Search code examples

What is the inverse of "_mm256_cvtepi16_epi32"

I want an AVX2 (or earlier) intrinsic that will convert an 8-wide 32-bit integer vector (256 bits total) into 8-wide 16-bit integer vector (128 bits total) [discarding the upper 16-bits of each element]. This should be the inverse of "_mm256_cvtepi16_epi32". If there is not a direct instruction, how should I best do this with a sequence of instructions?


  • There is no single-instruction inverse until AVX512F. __m128i _mm256_cvtepi32_epi16(__m256i a) (VPMOVDW), also available for 512->256 or 128->low_half_of_128. (The versions with inputs smaller than a 512-bit ZMM register also require AVX512VL, so only Skylake-X, not Xeon Phi KNL).

    There are signed/unsigned saturation versions of that AVX512 instruction, but only AVX512 has a pack instruction that truncates (discarding the upper bytes of each element) instead of saturating.

    Or with AVX512BW, you could emulate a lane-crossing 2-input pack using vpermi2w to produce a 512-bit result from two 512-bit input vectors. On Skylake-AVX512, it decodes to multiple shuffle uops, but so does VPMOVDW, which is also a lane-crossing shuffle with granularity less than dword (32-bit). has a spreadsheet of SKX uops / ports, and has HTML searchable tables from automated testing which avoids typos.

    The SSE2/AVX2 pack instructions like _mm256_packus_epi32 (vpackusdw) do signed or unsigned saturation, as well as operating within each 128-bit lane. This is unlike the lane-crossing behaviour of vpmovzxwd.

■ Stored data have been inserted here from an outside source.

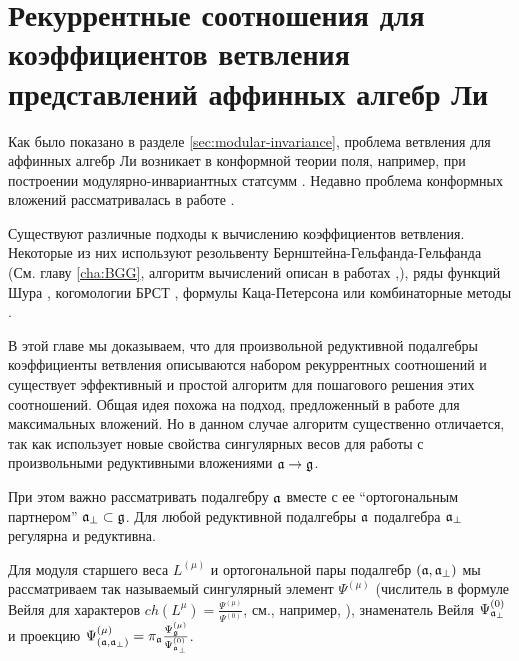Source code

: 
\chapter{Рекуррентные соотношения для коэффициентов ветвления представлений аффинных алгебр Ли}
\label{cha:affine-lie-algebras}

Как было показано в разделе \ref{sec:modular-invariance}, проблема ветвления для аффинных алгебр Ли возникает в конформной теории поля, например, при построении модулярно-инвариантных статсумм  \cite{difrancesco1997cft}. Недавно проблема конформных вложений рассматривалась в работе \cite{coquereaux2008conformal}.

Существуют различные подходы к вычислению коэффициентов ветвления. Некоторые из них используют резольвенту Бернштейна-Гельфанда-Гельфанда \cite{bernstein1975differential} (См. главу \ref{cha:BGG}, алгоритм вычислений описан в работах \cite{kac1990idl},\cite{wakimoto2001idl}), ряды функций Шура \cite{fauser2006new}, когомологии БРСТ  \cite{Hwang:1994yr}, формулы Каца-Петерсона  \cite{kac1990idl,quella2002branching} или комбинаторные методы \cite{feigin707principal}.

В этой главе мы доказываем, что для произвольной редуктивной подалгебры коэффициенты ветвления описываются набором рекуррентных соотношений и существует эффективный и простой алгоритм для пошагового решения этих соотношений. Общая идея похожа на подход, предложенный в работе  \cite{ilyin812pbc} для максимальных вложений. Но в данном случае алгоритм существенно отличается, так как использует новые свойства сингулярных весов для работы с произвольными редуктивными вложениями $\mathfrak{a} \rightarrow \mathfrak{g}$.

При этом важно рассматривать подалгебру  $\mathfrak{a}$ вместе с ее ``ортогональным партнером'' $\mathfrak{a}_{\perp}\subset \mathfrak{g}$. 
Для любой редуктивной подалгебры $\mathfrak{a}$ подалгебра $\mathfrak{a}_{\perp}$ регулярна и редуктивна. 

Для модуля старшего веса  $L^{\left( \mu \right)}$ и ортогональной пары подалгебр $\left(  \mathfrak{a}, \mathfrak{a}_{\perp} \right)$ мы рассматриваем так называемый сингулярный элемент  $\Psi^{\left( \mu \right)}$ (числитель в формуле Вейля для характеров
$ch\left( L^{\mu }\right) =\frac{\Psi ^{\left( \mu \right) }}{\Psi ^{\left( 0\right) }}$,
см., например, \cite{humphreys1997introduction}), 
знаменатель Вейля $\Psi ^{\left( 0\right) }_{\mathfrak{a}_{\perp}}$ и проекцию
$\Psi ^{\left( \mu \right) }_{\left(  \mathfrak{a}, \mathfrak{a}_{\perp} \right)}
=\pi_{\mathfrak{a}}\frac{\Psi ^{\left( \mu \right) }_{\mathfrak{g}}}{\Psi ^{\left( 0\right) }_{\mathfrak{a}_{\perp}}}$.

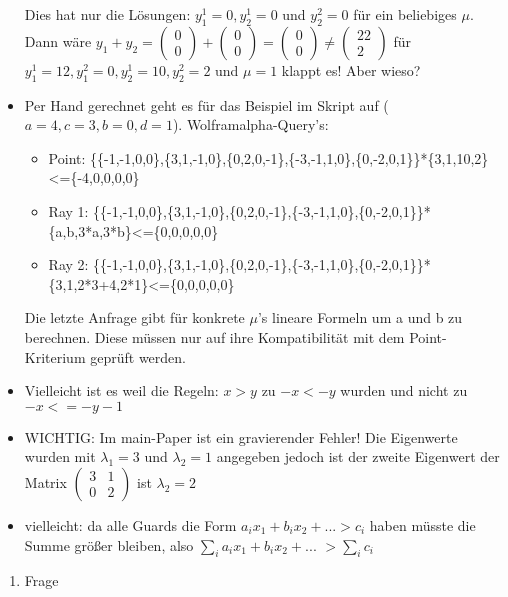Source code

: \begin{itemize}
		Dies hat nur die Lösungen: $y_1^1=0, y_2^1=0$ und $y_2^2=0$ für ein beliebiges $\mu$.\newline
		Dann wäre $y_1+y_2= \begin{pmatrix} 0 \\ 0 \end{pmatrix} + \begin{pmatrix} 0 \\ 0 \end{pmatrix}= \begin{pmatrix} 0 \\ 0 \end{pmatrix} \ne \begin{pmatrix} 22 \\ 2 \end{pmatrix}$
		\newline \answer für $y_1^1=12, y_1^2=0, y_2^1=10, y_2^2=2$ und $\mu=1$ klappt es! Aber wieso?
	\item
		Per Hand gerechnet geht es für das Beispiel im Skript auf ($a=4,c=3,b=0,d=1$).
		Wolframalpha-Query's:
		\begin{itemize}
			\item Point: \{\{-1,-1,0,0\},\{3,1,-1,0\},\{0,2,0,-1\},\{-3,-1,1,0\},\{0,-2,0,1\}\}*\{3,1,10,2\}<=\{-4,0,0,0,0\}
			\item Ray 1: \{\{-1,-1,0,0\},\{3,1,-1,0\},\{0,2,0,-1\},\{-3,-1,1,0\},\{0,-2,0,1\}\}*\{a,b,3*a,3*b\}<=\{0,0,0,0,0\}
			\item Ray 2: \{\{-1,-1,0,0\},\{3,1,-1,0\},\{0,2,0,-1\},\{-3,-1,1,0\},\{0,-2,0,1\}\}*\{3,1,2*3+4,2*1\}<=\{0,0,0,0,0\}
		\end{itemize}
		\answer Die letzte Anfrage gibt für konkrete $\mu$'s lineare Formeln um a und b zu berechnen. Diese müssen nur auf ihre Kompatibilität mit dem Point-Kriterium geprüft werden. 
	\item Vielleicht ist es weil die Regeln: $x > y$ zu $-x < -y$ wurden und nicht zu $-x <= -y-1$
	\item WICHTIG: Im main-Paper ist ein gravierender Fehler! Die Eigenwerte wurden mit $\lambda_1 = 3 $ und  $\lambda_2 =1$ angegeben jedoch ist der zweite Eigenwert der Matrix $ \begin{pmatrix} 3 & 1 \\ 0 & 2 \end{pmatrix}$ ist $ \lambda_2 = 2$
	\item vielleicht: da alle Guards die Form $a_ix_1+b_ix_2+...>c_i$  haben müsste die Summe größer bleiben, also $\sum_{i} a_ix_1+b_ix_2+...$ $> \sum_{i} c_i$
\end{itemize}

\begin{enumerate}
	\item Frage
\end{enumerate}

    You could _mm256_and_si256 to clear the high bytes before packing, though. That could be good if you have multiple input vectors, because packs_epi32 takes 2 input vectors and produces a 256-bit output.

    a = H G F E | D C B A    32-bit signed elements, shown from high element to low element, low 128-bit lane on the right
    b = P O N M | L K J I
    _mm256_packus_epi32(a, b)   16-bit unsigned elements
        P O N M H G F E  |  L K J I D C B A
          elements from first operand go to the low half of each lane

    If you can make efficient use of 2x vpand / vpackuswd ymm / vpermq ymm to get a 256-bit vector with all the elements in the right order, then that's probably best on Intel CPUs. Only 2 shuffle uops (4 total uops) per 256 bits of results, and you get them in a single vector.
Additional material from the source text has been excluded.